Exercise
Output all of the material once more, so that every line matches the original exactly.

*** Opening Data under study ***

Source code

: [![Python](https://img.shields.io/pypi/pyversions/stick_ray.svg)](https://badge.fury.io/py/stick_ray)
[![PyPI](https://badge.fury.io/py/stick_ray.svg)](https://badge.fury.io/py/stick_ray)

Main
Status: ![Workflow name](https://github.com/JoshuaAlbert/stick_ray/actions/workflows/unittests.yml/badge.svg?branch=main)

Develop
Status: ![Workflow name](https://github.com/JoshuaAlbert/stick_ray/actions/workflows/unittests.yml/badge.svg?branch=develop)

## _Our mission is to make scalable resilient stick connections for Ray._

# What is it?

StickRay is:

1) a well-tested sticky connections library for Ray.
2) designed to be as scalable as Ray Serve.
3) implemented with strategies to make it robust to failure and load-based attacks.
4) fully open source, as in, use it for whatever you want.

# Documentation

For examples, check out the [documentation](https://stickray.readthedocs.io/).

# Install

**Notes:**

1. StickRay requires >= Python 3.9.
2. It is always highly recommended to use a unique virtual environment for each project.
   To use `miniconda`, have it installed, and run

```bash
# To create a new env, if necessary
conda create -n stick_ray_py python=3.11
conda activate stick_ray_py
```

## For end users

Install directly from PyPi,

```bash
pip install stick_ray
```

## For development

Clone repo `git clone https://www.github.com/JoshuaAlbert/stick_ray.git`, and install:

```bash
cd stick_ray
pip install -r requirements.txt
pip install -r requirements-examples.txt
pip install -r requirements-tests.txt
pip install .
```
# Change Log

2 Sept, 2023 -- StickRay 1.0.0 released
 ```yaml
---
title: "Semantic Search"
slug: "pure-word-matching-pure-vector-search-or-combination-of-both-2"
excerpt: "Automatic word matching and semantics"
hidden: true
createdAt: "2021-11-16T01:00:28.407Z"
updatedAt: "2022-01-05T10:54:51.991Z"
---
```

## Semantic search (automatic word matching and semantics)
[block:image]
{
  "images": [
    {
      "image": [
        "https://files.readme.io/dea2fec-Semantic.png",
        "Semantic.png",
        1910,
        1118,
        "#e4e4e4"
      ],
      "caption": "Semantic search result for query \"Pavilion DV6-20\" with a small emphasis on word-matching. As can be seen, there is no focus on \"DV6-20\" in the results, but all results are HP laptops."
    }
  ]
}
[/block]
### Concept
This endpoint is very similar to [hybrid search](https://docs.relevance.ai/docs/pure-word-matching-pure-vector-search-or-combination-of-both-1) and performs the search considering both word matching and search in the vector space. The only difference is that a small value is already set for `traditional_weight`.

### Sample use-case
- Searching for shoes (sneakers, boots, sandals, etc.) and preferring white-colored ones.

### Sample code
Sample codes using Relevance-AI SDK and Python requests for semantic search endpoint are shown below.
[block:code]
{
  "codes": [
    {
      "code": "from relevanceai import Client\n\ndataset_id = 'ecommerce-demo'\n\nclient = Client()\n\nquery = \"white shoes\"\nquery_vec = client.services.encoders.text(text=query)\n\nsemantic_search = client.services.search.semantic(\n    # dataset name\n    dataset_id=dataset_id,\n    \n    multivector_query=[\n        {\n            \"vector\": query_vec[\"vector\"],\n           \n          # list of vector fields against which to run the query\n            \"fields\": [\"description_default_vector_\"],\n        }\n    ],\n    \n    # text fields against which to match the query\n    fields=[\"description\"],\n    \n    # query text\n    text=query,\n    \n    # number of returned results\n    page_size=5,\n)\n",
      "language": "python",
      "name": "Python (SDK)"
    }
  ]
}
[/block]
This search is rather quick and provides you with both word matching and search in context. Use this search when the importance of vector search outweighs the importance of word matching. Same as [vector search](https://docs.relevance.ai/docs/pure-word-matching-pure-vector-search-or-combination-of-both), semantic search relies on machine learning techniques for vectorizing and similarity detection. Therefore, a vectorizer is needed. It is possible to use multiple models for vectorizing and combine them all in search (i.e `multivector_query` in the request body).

*** Closing Data under study ***

Task result
Source code

: [![Python](https://img.shields.io/pypi/pyversions/stick_ray.svg)](https://badge.fury.io/py/stick_ray)
[![PyPI](https://badge.fury.io/py/stick_ray.svg)](https://badge.fury.io/py/stick_ray)

Main
Status: ![Workflow name](https://github.com/JoshuaAlbert/stick_ray/actions/workflows/unittests.yml/badge.svg?branch=main)

Develop
Status: ![Workflow name](https://github.com/JoshuaAlbert/stick_ray/actions/workflows/unittests.yml/badge.svg?branch=develop)

## _Our mission is to make scalable resilient stick connections for Ray._

# What is it?

StickRay is:

1) a well-tested sticky connections library for Ray.
2) designed to be as scalable as Ray Serve.
3) implemented with strategies to make it robust to failure and load-based attacks.
4) fully open source, as in, use it for whatever you want.

# Documentation

For examples, check out the [documentation](https://stickray.readthedocs.io/).

# Install

**Notes:**

1. StickRay requires >= Python 3.9.
2. It is always highly recommended to use a unique virtual environment for each project.
   To use `miniconda`, have it installed, and run

```bash
# To create a new env, if necessary
conda create -n stick_ray_py python=3.11
conda activate stick_ray_py
```

## For end users

Install directly from PyPi,

```bash
pip install stick_ray
```

## For development

Clone repo `git clone https://www.github.com/JoshuaAlbert/stick_ray.git`, and install:

```bash
cd stick_ray
pip install -r requirements.txt
pip install -r requirements-examples.txt
pip install -r requirements-tests.txt
pip install .
```
# Change Log

2 Sept, 2023 -- StickRay 1.0.0 released
 ```yaml
---
title: "Semantic Search"
slug: "pure-word-matching-pure-vector-search-or-combination-of-both-2"
excerpt: "Automatic word matching and semantics"
hidden: true
createdAt: "2021-11-16T01:00:28.407Z"
updatedAt: "2022-01-05T10:54:51.991Z"
---
```

## Semantic search (automatic word matching and semantics)
[block:image]
{
  "images": [
    {
      "image": [
        "https://files.readme.io/dea2fec-Semantic.png",
        "Semantic.png",
        1910,
        1118,
        "#e4e4e4"
      ],
      "caption": "Semantic search result for query \"Pavilion DV6-20\" with a small emphasis on word-matching. As can be seen, there is no focus on \"DV6-20\" in the results, but all results are HP laptops."
    }
  ]
}
[/block]
### Concept
This endpoint is very similar to [hybrid search](https://docs.relevance.ai/docs/pure-word-matching-pure-vector-search-or-combination-of-both-1) and performs the search considering both word matching and search in the vector space. The only difference is that a small value is already set for `traditional_weight`.

### Sample use-case
- Searching for shoes (sneakers, boots, sandals, etc.) and preferring white-colored ones.

### Sample code
Sample codes using Relevance-AI SDK and Python requests for semantic search endpoint are shown below.
[block:code]
{
  "codes": [
    {
      "code": "from relevanceai import Client\n\ndataset_id = 'ecommerce-demo'\n\nclient = Client()\n\nquery = \"white shoes\"\nquery_vec = client.services.encoders.text(text=query)\n\nsemantic_search = client.services.search.semantic(\n    # dataset name\n    dataset_id=dataset_id,\n    \n    multivector_query=[\n        {\n            \"vector\": query_vec[\"vector\"],\n           \n          # list of vector fields against which to run the query\n            \"fields\": [\"description_default_vector_\"],\n        }\n    ],\n    \n    # text fields against which to match the query\n    fields=[\"description\"],\n    \n    # query text\n    text=query,\n    \n    # number of returned results\n    page_size=5,\n)\n",
      "language": "python",
      "name": "Python (SDK)"
    }
  ]
}
[/block]
This search is rather quick and provides you with both word matching and search in context. Use this search when the importance of vector search outweighs the importance of word matching. Same as [vector search](https://docs.relevance.ai/docs/pure-word-matching-pure-vector-search-or-combination-of-both), semantic search relies on machine learning techniques for vectorizing and similarity detection. Therefore, a vectorizer is needed. It is possible to use multiple models for vectorizing and combine them all in search (i.e `multivector_query` in the request body).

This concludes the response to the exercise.